2. Assign Asset Classes
Classify each holding as stock, bond, real estate, cash, or crypto. This enables the asset class breakdown analysis.
3. Review HHI Score
The Herfindahl-Hirschman Index measures concentration. Below 1500 is well diversified; above 2500 is highly concentrated.
4. Improve Your Score
Use the diversification score and asset class breakdown to identify areas where you can reduce concentration and spread risk.
EDUCATION
Understanding Portfolio Diversification
Diversification is the practice of spreading investments across different assets, asset classes, and sectors to reduce the impact of any single holding's poor performance on the overall portfolio. The goal is not to maximize returns but to achieve more consistent returns with lower risk. A well-diversified portfolio tends to weather market downturns better than a concentrated one.
The Herfindahl-Hirschman Index (HHI) is a widely used measure of concentration. It is calculated by squaring the percentage weight of each holding and summing the results. A portfolio with one holding has an HHI of 10,000, the maximum. An equally weighted portfolio of 10 holdings has an HHI of 1,000. The U.S. Department of Justice uses the same index to measure market concentration in antitrust analysis.

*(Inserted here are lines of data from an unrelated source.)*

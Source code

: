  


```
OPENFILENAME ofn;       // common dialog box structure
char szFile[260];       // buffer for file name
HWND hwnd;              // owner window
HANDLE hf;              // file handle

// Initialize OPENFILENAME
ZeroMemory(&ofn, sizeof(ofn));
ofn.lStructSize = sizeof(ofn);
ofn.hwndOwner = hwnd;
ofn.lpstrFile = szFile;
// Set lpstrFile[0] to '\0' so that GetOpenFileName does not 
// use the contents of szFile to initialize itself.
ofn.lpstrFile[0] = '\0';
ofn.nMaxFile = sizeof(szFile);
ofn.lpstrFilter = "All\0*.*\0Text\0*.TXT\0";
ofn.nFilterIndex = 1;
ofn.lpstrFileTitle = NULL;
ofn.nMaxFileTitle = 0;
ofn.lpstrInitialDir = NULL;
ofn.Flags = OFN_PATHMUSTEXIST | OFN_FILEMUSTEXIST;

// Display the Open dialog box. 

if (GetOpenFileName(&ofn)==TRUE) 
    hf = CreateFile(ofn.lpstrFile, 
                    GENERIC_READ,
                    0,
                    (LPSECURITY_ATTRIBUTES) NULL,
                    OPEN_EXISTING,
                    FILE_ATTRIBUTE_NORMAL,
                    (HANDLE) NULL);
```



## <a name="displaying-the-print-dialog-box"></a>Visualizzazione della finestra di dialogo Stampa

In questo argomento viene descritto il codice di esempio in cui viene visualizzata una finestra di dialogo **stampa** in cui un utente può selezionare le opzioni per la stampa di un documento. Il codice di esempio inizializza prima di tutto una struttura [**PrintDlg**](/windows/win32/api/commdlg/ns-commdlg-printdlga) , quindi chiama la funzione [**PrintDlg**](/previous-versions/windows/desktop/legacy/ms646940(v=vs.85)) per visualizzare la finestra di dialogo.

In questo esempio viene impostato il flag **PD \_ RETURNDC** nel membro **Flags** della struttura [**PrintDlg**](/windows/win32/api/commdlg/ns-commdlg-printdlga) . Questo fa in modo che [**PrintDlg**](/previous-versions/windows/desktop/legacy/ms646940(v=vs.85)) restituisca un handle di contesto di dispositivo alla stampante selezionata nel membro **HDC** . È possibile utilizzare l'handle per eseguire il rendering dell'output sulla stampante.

True diversification goes beyond simply owning many holdings. If all your investments are in technology stocks, you are not diversified even with 20 positions. Spreading across asset classes like stocks, bonds, real estate, and cash provides protection because these assets often move in different directions during market stress. Adding international exposure further reduces correlation and improves portfolio resilience.